I was young, I was enthusiastic, and I was living and working in London. I was employed at the headquarters of the Labour Party and my job was to try and get Harold Wilson returned as Prime Minister and this time - unlike the first election of 1974 - with a working majority. It was my first General Election since I started working at Transport House (the Labour Party headquarters) and the excitement of it was intense. The building was crammed with senior politicians and celebrities and those representatives of the world media who were not camped inside, were camped outside. The phones rang constantly, there was an endless list of tasks to be undertaken and normal working hours had been abandoned for the duration. The flurry of activity swept you forward like an adrenaline induced tidal wave, and then dumped you, becalmed, adrift, unnecessary on election day. Then there is nothing more you can do. Campaigning is over. You just sit and wait for the results.
So there I was, on Thursday 10th October 1974, twiddling my thumbs and chatting to another Labour Party employee. Our conversation took a depressing turn as we speculated what might happen if we lost the election. So we went to the pub across the road. To stave off depression we drank beer and made plans for our post-political careers. In a semi-drunken stupor we decided to become thriller writers and there and then plotted our first book. It would be a crime thriller with a political twist. It would start on the day of a general election. One of the first things to occur on election day is that the ballot boxes are sealed and this takes place in the presence of representatives of the political parties and, often, the candidates themselves. The ballot boxes then have a police guard throughout the day before been taken to the count which usually takes place in the local Town Hall. There the ballot boxes are handed over to the Returning Officer, the seal is broken, the boxes up-ended and the resulting pile of ballot papers are counted.

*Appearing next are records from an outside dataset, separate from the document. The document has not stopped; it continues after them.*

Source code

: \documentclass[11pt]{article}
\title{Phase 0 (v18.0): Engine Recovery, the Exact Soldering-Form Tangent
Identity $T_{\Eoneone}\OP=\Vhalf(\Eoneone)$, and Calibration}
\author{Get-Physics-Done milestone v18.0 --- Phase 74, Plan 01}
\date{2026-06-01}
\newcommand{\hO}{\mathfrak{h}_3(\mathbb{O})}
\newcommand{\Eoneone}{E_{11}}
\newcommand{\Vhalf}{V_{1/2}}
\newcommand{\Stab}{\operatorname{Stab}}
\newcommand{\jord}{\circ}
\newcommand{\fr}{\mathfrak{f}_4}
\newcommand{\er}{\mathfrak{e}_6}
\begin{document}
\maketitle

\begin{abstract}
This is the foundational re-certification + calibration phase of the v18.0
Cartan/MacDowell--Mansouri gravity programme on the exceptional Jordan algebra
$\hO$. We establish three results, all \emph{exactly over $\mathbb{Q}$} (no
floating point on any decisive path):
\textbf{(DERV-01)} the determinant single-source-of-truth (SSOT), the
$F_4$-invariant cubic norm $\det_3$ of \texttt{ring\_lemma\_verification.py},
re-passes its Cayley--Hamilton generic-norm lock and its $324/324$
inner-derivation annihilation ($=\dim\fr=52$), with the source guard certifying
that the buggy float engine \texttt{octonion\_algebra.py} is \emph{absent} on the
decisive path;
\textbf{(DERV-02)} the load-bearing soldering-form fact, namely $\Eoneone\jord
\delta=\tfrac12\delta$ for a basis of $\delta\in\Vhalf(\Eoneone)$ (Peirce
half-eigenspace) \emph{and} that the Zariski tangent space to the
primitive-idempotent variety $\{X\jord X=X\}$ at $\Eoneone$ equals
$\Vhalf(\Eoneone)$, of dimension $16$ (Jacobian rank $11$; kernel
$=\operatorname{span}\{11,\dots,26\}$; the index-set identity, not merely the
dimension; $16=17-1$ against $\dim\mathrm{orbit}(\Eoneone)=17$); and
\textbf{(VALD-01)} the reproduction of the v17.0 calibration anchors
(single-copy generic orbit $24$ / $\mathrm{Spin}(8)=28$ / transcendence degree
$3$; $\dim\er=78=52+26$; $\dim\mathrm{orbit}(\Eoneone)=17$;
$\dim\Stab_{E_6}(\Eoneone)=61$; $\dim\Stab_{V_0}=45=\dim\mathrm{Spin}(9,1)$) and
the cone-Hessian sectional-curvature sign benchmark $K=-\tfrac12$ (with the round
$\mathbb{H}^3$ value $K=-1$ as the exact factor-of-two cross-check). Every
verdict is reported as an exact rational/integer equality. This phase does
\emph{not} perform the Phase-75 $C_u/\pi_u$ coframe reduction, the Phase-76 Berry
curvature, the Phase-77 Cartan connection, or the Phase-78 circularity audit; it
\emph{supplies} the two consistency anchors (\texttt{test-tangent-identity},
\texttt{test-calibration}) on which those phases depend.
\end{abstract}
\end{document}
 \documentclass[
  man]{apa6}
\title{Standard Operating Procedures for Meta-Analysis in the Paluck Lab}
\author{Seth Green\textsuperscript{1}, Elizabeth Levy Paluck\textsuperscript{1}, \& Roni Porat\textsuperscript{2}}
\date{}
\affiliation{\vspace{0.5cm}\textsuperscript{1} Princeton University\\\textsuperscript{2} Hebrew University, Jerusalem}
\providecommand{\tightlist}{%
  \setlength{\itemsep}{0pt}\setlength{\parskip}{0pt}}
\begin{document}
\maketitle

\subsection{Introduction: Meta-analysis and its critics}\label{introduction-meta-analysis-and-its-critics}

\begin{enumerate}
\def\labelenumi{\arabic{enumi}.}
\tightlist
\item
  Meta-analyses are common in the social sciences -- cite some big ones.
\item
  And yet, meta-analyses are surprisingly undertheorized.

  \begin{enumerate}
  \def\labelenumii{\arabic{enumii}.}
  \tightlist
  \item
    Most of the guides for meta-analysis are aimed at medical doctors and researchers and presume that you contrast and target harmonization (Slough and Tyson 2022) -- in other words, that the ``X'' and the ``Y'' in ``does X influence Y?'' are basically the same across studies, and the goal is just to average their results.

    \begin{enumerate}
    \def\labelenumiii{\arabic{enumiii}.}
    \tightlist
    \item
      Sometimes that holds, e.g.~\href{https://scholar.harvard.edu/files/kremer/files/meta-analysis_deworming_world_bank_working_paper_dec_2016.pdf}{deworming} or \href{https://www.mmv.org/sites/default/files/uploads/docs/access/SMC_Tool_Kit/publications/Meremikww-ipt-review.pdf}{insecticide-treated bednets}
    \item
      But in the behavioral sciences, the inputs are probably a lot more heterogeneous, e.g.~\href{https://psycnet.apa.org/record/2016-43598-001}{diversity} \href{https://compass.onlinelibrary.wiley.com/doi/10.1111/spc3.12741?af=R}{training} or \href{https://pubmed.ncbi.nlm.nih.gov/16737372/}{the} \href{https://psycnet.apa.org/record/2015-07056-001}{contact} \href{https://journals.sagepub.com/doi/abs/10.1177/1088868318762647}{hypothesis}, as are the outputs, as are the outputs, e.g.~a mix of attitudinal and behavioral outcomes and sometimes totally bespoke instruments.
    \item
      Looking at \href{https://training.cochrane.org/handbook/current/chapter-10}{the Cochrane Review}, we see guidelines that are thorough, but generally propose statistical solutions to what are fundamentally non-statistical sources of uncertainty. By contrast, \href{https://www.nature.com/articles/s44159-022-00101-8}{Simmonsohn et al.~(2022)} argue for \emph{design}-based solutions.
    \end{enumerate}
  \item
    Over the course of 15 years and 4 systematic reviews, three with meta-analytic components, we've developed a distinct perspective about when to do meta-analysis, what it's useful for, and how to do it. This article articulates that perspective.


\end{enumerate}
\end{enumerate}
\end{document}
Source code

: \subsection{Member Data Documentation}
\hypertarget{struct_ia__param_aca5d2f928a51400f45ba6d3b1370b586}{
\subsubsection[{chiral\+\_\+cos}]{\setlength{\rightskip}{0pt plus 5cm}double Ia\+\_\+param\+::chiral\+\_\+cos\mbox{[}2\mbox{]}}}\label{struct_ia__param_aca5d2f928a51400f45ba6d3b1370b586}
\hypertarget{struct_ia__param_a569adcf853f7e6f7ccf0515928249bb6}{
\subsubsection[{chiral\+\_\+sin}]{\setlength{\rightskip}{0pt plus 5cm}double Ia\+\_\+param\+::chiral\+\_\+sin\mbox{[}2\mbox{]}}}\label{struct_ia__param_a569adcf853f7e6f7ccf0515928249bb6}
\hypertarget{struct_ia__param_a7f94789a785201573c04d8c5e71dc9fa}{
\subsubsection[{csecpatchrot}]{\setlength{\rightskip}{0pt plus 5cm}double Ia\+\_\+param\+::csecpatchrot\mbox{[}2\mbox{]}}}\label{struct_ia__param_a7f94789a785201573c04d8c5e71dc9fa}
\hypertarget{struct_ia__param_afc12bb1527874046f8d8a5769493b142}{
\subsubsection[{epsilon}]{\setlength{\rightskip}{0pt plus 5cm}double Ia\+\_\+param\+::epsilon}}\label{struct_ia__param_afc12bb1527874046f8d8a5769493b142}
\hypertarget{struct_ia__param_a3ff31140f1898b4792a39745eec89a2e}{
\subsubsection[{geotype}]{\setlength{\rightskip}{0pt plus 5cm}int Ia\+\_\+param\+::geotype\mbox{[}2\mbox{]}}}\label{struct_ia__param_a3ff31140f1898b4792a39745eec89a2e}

The action in our plot centred on the constituency of an up-and-coming Conservative MP who was destined for high office if they won the election. After observing the sealing of the ballot boxes in the morning he had mysteriously gone missing during the course of election day. His Party officials put it down to the exhausting campaign and felt confident that he would re-emerge in time for the counting of votes that evening. The count started but the candidate was nowhere to be seen, but his absence was overshadowed by the excitement of the count. Ballot box after ballot box was carried in, the seal broken and the ballot papers tipped out. Everyones' eyes were focussed on the lines of stacked and sorted ballot papers, trying to pick up a clue as to the result. The last ballot box was opened and the votes tipped out. There was something seriously wrong with the voting papers, they were blood-red and stuck together in a gelatinous mass. The counting staff gave a final tip to the box, and out rolled the severed head of the Conservative candidate. The key problem we faced in writing this obvious best-seller was "how was it done" : how did the severed head get into a ballot box which had been under constant guard. As day merged into evening and pints merged into whisky's my companion suddenly declared "I've got it, I know how it was done". Alas, at that point they called us back to work as the election results were coming in
In the real election, there were no severed heads and the Labour Party managed a small overall majority. Harold Wilson would remained in power and we kept our jobs. A career change wasn't necessary. We decided to put off writing the novel until we had more time. I lost touch with the other chap years and years ago and he never did tell me his proposal for a solution to the mystery. I would have forgotten about our draft plot (perhaps that should be our daft plot) years and years ago if it hadn't have been for a strange confluence of politics and boxes. Maybe the time has come at last to take the project on. Let's wait and see what happens in the election first. And let's wait and see if I can manage to work out how the head got into the bloody box in the first place.